Spain court orders two bank chiefs to stand trial

MADRID (AFP) - A Spanish judge on Tuesday ordered two former executives of failed savings bank CAM, a casualty of the near-collapse of Spain's financial sector, to stand trial for fraud.

The Bank of Spain took over CAM in 2011 and then sold to Banco Sabadell for the symbolic price of one euro as part of an effort to stabilise the financial sector, which was hit hard by the collapse of a building boom in 2008.

High Court Judge Javier Gomez Bermudez, who has been investigating CAM's collapse, ordered the lender's former general manager, Roberto Lopez Abad, and its former head auditor, Juan Ramon Aviles, to stand trial.

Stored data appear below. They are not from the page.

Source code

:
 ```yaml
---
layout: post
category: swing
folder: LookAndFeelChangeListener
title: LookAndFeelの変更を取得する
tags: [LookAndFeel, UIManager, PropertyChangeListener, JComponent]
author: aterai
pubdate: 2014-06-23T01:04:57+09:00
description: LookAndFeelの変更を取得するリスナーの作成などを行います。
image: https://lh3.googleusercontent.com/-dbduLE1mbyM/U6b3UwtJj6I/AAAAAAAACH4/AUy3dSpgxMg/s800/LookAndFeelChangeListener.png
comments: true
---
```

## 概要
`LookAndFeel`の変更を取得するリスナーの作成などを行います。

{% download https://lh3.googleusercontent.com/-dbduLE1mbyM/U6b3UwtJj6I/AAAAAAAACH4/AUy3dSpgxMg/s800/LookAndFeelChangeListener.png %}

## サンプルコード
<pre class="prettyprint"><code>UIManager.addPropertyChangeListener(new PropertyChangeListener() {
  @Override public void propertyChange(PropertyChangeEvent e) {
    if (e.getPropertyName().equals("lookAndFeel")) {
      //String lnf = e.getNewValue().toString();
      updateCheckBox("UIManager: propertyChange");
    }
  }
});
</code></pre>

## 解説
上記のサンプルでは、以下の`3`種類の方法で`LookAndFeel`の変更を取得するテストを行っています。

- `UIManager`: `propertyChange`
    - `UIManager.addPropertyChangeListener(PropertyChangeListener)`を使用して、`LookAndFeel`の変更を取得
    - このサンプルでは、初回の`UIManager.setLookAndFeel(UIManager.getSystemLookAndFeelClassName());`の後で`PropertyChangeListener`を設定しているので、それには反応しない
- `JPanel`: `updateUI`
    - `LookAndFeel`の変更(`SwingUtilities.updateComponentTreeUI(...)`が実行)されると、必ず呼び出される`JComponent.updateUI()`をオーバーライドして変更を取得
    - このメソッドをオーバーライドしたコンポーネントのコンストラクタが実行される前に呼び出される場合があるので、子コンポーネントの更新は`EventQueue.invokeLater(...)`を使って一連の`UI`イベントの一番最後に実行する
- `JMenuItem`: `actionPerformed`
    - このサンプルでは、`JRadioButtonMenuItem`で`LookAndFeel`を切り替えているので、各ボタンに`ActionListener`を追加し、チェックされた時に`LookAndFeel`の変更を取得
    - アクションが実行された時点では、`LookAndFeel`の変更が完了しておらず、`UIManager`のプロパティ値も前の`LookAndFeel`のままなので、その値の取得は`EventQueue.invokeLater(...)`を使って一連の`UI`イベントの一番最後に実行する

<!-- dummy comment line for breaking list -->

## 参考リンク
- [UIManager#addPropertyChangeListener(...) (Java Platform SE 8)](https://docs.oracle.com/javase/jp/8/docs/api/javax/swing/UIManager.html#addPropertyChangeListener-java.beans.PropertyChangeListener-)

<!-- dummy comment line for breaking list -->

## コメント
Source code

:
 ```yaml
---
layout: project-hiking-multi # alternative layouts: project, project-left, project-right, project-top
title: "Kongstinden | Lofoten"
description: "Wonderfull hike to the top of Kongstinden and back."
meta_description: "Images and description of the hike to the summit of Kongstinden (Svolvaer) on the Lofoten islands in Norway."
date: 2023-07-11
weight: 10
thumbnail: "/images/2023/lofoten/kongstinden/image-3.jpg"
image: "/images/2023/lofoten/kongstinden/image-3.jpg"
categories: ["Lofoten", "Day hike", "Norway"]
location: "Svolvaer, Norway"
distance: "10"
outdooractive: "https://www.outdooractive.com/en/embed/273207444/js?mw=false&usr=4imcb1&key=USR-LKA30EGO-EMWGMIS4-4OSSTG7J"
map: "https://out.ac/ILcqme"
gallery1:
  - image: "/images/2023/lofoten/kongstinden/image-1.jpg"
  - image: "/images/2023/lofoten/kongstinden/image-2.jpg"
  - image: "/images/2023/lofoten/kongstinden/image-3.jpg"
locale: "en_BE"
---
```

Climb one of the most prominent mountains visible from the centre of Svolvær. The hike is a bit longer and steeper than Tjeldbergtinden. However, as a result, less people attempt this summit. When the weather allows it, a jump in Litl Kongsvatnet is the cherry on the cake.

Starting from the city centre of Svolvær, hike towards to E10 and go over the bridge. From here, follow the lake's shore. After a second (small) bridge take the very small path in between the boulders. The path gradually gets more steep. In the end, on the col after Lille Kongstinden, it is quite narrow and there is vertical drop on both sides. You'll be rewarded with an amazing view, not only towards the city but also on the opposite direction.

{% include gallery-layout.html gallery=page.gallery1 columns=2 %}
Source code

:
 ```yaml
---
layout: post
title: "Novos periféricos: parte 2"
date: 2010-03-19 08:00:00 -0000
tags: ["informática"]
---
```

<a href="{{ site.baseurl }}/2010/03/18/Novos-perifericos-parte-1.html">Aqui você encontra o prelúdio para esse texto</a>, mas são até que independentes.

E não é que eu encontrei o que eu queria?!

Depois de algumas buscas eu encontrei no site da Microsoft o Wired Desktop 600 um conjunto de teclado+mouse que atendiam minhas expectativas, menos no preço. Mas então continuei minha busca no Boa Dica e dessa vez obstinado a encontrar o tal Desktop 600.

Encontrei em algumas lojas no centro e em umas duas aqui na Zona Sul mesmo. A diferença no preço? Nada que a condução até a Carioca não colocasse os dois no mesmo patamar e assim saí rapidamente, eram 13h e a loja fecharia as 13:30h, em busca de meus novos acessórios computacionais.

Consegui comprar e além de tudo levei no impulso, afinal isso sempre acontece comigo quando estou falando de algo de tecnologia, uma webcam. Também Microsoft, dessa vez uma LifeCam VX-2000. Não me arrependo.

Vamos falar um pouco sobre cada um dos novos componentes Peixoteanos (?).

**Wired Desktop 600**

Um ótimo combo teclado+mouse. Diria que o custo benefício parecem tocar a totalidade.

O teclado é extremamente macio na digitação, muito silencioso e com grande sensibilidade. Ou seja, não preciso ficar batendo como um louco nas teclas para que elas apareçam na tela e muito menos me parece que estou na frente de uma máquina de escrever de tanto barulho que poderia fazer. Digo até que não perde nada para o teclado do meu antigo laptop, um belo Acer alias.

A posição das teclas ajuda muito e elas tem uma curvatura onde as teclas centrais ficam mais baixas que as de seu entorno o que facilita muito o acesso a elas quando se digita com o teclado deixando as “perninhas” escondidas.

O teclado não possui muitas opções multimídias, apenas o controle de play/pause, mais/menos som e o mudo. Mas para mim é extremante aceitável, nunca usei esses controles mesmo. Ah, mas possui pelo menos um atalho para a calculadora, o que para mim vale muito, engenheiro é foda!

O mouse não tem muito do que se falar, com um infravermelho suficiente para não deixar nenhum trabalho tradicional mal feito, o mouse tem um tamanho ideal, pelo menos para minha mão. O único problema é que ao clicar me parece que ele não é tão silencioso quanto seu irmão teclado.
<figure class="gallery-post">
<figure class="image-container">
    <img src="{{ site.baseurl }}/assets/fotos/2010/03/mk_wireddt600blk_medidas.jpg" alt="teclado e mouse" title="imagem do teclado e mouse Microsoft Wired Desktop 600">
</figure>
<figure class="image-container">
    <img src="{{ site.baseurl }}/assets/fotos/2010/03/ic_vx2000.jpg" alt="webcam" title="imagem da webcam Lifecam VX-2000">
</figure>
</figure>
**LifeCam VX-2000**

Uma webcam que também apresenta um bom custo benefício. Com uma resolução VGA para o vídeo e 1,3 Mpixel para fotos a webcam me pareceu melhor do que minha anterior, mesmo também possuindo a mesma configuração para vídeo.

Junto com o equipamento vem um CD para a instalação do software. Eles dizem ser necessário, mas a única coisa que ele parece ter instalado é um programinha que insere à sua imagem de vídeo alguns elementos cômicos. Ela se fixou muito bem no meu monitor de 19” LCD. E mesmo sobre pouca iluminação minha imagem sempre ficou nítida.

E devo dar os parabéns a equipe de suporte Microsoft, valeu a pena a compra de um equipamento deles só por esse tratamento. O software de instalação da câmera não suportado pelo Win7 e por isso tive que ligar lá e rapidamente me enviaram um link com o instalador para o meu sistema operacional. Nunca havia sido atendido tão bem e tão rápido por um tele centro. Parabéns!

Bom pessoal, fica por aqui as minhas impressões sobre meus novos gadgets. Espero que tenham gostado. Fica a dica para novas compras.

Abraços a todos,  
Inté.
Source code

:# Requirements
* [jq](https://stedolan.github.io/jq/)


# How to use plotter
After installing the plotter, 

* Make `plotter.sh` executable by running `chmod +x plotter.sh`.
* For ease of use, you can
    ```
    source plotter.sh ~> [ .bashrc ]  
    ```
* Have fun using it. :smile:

He suspects them of embezzlement, mismanagement and corporate malfeasance.

In his ruling the judge said the two men developed "a strategy to enable the members of CAM's audit board to receive large sums of money that did not correspond to any actual activity."

No date for the trial was set. The men face prison terms of between two and 16 and a half years if convicted.

The judge in November 2013 ordered the arrest of five former CAM managers, including Abad, as part of his probe.

Abad was released several days later after paying bail of 1.5 million euros (S$2.6 million).

CAM was just one of many Spanish banks swamped in bad loans after a property bubble imploded in 2008 plunging the country into a double-dip recession.

Several bankers are facing court proceedings, including Rodrigo Rato, the former head of the International Monetary Fund.